This chapter will focus on some of the issues important to the development of the mental health workforce globally, but particularly to developing countries. The controversial issues addressed in the chapter are ones that the author frequently faced in his international work in the World Health Organization (WHO). The relevancy and suitability to developing countries of the practices and approaches of rich countries to manage mental health workforce issues will be examined. The cost of mental health care in developed countries is substantial. But the reality is that low and mid-income countries cannot afford many of the expensive and sophisticated approaches found in these financially richer countries. And even if they could afford them, the approaches may not be suitable. The proposition being made in this chapter is that developing countries need to develop their own approaches to health care in general and mental health care more. In particular approaches that are culturally sound and that can be sustained from national and local resources without relying on wealthy country support. While there is a need for medicines to treat mental illness, which is usually beyond national production capabilities, many developing countries have a socio-cultural infrastructure to care for their mentally ill within their families and communities. Essential to this infrastructure is the production and deployment of trained primary health care workers to help support and guide families in caring for their kin in their communities.

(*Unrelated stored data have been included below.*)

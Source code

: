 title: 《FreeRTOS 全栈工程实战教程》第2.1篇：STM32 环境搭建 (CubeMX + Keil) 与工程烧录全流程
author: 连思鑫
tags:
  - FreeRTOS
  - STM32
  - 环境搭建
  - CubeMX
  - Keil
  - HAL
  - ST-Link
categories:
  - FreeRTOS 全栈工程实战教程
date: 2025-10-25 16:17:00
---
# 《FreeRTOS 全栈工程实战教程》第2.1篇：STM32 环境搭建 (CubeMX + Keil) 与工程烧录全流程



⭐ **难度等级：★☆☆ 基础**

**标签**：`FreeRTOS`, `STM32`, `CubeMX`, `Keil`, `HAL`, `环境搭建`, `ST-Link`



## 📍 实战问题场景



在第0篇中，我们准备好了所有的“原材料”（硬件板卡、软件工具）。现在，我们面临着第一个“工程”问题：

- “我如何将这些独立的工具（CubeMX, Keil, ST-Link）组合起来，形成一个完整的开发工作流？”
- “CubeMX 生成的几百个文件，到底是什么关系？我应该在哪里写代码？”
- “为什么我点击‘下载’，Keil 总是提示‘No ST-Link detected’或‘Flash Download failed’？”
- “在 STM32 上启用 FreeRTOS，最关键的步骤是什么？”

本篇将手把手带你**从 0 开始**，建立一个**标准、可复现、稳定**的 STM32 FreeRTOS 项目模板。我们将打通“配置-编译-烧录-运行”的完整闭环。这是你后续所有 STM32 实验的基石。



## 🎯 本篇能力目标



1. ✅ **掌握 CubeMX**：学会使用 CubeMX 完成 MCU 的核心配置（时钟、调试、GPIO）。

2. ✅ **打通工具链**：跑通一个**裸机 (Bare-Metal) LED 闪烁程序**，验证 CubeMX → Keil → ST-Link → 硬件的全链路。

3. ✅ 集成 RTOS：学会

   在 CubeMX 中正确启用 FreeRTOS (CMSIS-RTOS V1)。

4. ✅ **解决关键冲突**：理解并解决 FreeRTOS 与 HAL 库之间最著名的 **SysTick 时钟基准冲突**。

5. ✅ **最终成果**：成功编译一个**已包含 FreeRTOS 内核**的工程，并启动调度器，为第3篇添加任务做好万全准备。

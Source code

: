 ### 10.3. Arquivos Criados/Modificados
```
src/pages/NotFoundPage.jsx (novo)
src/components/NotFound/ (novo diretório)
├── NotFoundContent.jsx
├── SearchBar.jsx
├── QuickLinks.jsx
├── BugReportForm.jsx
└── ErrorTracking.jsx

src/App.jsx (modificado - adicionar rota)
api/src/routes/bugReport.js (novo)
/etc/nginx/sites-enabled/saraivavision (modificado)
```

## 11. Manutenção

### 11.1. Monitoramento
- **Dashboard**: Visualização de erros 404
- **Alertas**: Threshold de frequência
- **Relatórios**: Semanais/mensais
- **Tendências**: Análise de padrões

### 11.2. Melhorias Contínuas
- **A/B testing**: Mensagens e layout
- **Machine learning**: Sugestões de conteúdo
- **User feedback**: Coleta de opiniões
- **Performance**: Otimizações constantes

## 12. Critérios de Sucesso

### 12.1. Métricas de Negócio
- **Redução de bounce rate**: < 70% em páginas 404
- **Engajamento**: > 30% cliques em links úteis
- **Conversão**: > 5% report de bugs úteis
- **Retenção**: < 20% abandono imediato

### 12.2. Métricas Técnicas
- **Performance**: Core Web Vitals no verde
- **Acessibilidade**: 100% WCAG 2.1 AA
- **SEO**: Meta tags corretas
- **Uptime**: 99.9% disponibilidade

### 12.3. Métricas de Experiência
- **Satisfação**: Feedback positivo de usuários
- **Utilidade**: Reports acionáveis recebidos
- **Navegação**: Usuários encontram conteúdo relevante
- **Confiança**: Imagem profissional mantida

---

Fortunately the capability of countries to independently develop their own health care systems is increasingly being realized and being pursued in the more stable nation states. Mental illness and the need for mental health care are now becoming more visible. Systems and innovations are being put into place to fit identified needs. A major purpose to this chapter is to examine some of the major historical influences on the structure of mental health services in developed countries and the influence this has had on the training curricula and composition of mental health care services in the developing world. Some of the effects are positive but some not so useful. Epidemiological data will be used to compare the rich and poor countries and show where gaps and inconsistencies exist.